[The records Boundary: Start]

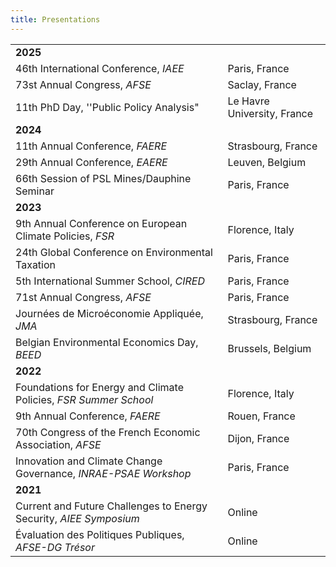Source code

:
 ```yaml
---
title: Presentations
---
```


|                                                                    |                    |
|--------------------------------------------------------------------|--------------------|
| **2025**                                                           |                    |
| 46th International Conference, *IAEE*                              | Paris, France      |
| 73st Annual Congress, *AFSE*                                       | Saclay, France     |
| 11th PhD Day, ''Public Policy Analysis"                            | Le Havre University, France|
| **2024**                                                           |                    |
| 11th Annual Conference, *FAERE*                                    | Strasbourg, France |
| 29th Annual Conference, *EAERE*                                    | Leuven, Belgium    |
| 66th Session of PSL Mines/Dauphine Seminar                         | Paris, France      |
| **2023**                                                           |                    |
| 9th Annual Conference on European Climate Policies, *FSR*          | Florence, Italy    |
| 24th Global Conference on Environmental Taxation                   | Paris, France      |
| 5th International Summer School, *CIRED*                           | Paris, France      |
| 71st Annual Congress, *AFSE*                                       | Paris, France      |
| Journées de Microéconomie Appliquée, *JMA*                         | Strasbourg, France |
| Belgian Environmental Economics Day, *BEED*                        | Brussels, Belgium  |
| **2022**                                                           |                    |
| Foundations for Energy and Climate Policies, *FSR Summer School*   | Florence, Italy    |
| 9th Annual Conference, *FAERE*                                     | Rouen, France      |
| 70th Congress of the French Economic Association, *AFSE*           | Dijon, France      |
| Innovation and Climate Change Governance, *INRAE-PSAE Workshop*    | Paris, France      |
| **2021**                                                           |                    |
| Current and Future Challenges to Energy Security, *AIEE Symposium* | Online             |
| Évaluation des Politiques Publiques, *AFSE-DG Trésor*              | Online             |
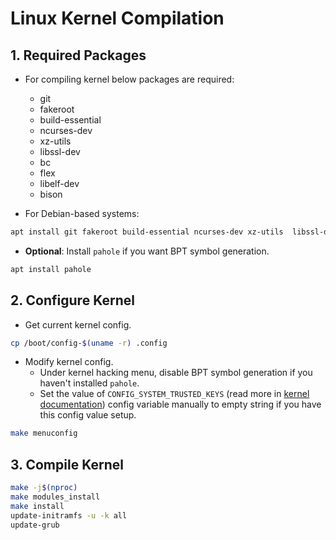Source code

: # Linux Kernel Compilation

## 1. Required Packages
- For compiling kernel below packages are required:
  - git
  - fakeroot
  - build-essential
  - ncurses-dev
  - xz-utils
  - libssl-dev
  - bc
  - flex
  - libelf-dev
  - bison

- For Debian-based systems:
```bash
apt install git fakeroot build-essential ncurses-dev xz-utils  libssl-dev bc flex libelf-dev bison
```

- **Optional**: Install `pahole` if you want BPT symbol generation.
```bash
apt install pahole
```

## 2. Configure Kernel
- Get current kernel config.
```bash
cp /boot/config-$(uname -r) .config
```

- Modify kernel config.
  - Under kernel hacking menu, disable BPT symbol generation if you haven't installed `pahole`.
  - Set the value of `CONFIG_SYSTEM_TRUSTED_KEYS` (read more in [kernel documentation](https://www.kernel.org/doc/html/v4.15/admin-guide/module-signing.html)) config variable manually to empty string if you have this config value setup.
```bash
make menuconfig
```

## 3. Compile Kernel

```bash
make -j$(nproc)
make modules_install
make install
update-initramfs -u -k all
update-grub
```
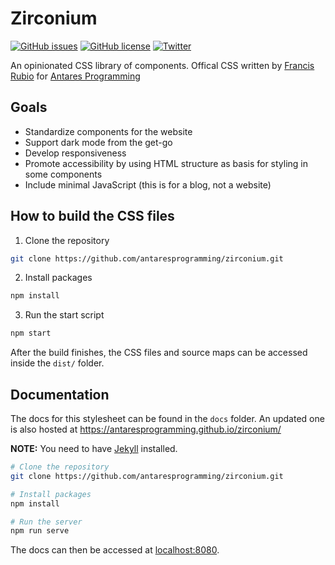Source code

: # Zirconium

[![GitHub issues](https://img.shields.io/github/issues/antaresprogramming/zirconium)](https://github.com/antaresprogramming/zirconium/issues)
[![GitHub license](https://img.shields.io/github/license/antaresprogramming/zirconium)](https://github.com/antaresprogramming/zirconium/blob/main/LICENSE)
[![Twitter](https://img.shields.io/twitter/url?style=social&url=https%3A%2F%2Fgithub.com%2Fantaresprogramming%2Fzirconium)](https://twitter.com/intent/tweet?text=Wow:&url=https%3A%2F%2Fgithub.com%2Fantaresprogramming%2Fzirconium)

An opinionated CSS library of components. Offical CSS written by [Francis Rubio](https://github.com/maniczirconium/maniczirconium) for [Antares Programming](https://antaresprogramming.github.io/)

## Goals
- Standardize components for the website
- Support dark mode from the get-go
- Develop responsiveness
- Promote accessibility by using HTML structure as basis for styling in some components
- Include minimal JavaScript (this is for a blog, not a website)

## How to build the CSS files
1. Clone the repository
```bash
git clone https://github.com/antaresprogramming/zirconium.git
```

2. Install packages
```bash
npm install
```

3. Run the start script
```bash
npm start
```

After the build finishes, the CSS files and source maps can be accessed inside the `dist/` folder.

## Documentation
The docs for this stylesheet can be found in the `docs` folder. An updated one is also hosted at https://antaresprogramming.github.io/zirconium/

**NOTE:** You need to have [Jekyll](https://jekyllrb.com/) installed.

```bash
# Clone the repository
git clone https://github.com/antaresprogramming/zirconium.git

# Install packages
npm install

# Run the server
npm run serve
```

The docs can then be accessed at [localhost:8080](http://localhost:8080).
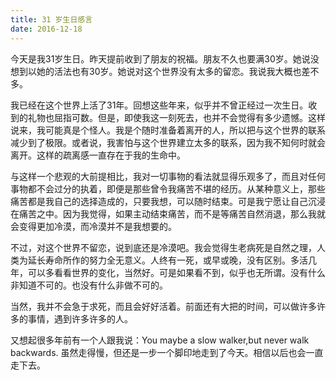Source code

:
 ```yaml
---
title: 31 岁生日感言
date: 2016-12-18
---
```

今天是我31岁生日。昨天提前收到了朋友的祝福。朋友不久也要满30岁。她说没想到以她的活法也有30岁。她说对这个世界没有太多的留恋。我说我大概也差不多。

我已经在这个世界上活了31年。回想这些年来，似乎并不曾正经过一次生日。收到的礼物也屈指可数。但是，即使我这一刻死去，也并不会觉得有多少遗憾。这样说来，我可能真是个怪人。我是个随时准备着离开的人，所以把与这个世界的联系减少到了极限。或者说，我害怕与这个世界建立太多的联系，因为我不知何时就会离开。这样的疏离感一直存在于我的生命中。

与这样一个悲观的大前提相比，我对一切事物的看法就显得乐观多了，而且对任何事物都不会过分的执着，即便是那些曾令我痛苦不堪的经历。从某种意义上，那些痛苦都是我自己的选择造成的，只要我想，可以随时结束。可是我宁愿让自己沉浸在痛苦之中。因为我觉得，如果主动结束痛苦，而不是等痛苦自然消退，那么我就会变得更加冷漠，而冷漠并不是我想要的。

不过，对这个世界不留恋，说到底还是冷漠吧。我会觉得生老病死是自然之理，人类为延长寿命所作的努力全无意义。人终有一死，或早或晚，没有区别。多活几年，可以多看看世界的变化，当然好。可是如果看不到，似乎也无所谓。没有什么非知道不可的。也没有什么非做不可的。

当然，我并不会急于求死，而且会好好活着。前面还有大把的时间，可以做许多许多的事情，遇到许多许多的人。

又想起很多年前有一个人跟我说：You maybe a slow walker,but never walk backwards. 虽然走得慢，但还是一步一个脚印地走到了今天。相信以后也会一直走下去。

[The records Boundary: End]

Exercise objective: Count lines, not occurrences. State how many lines of the entries contain the word "repository", and add nothing.

Task solution: 2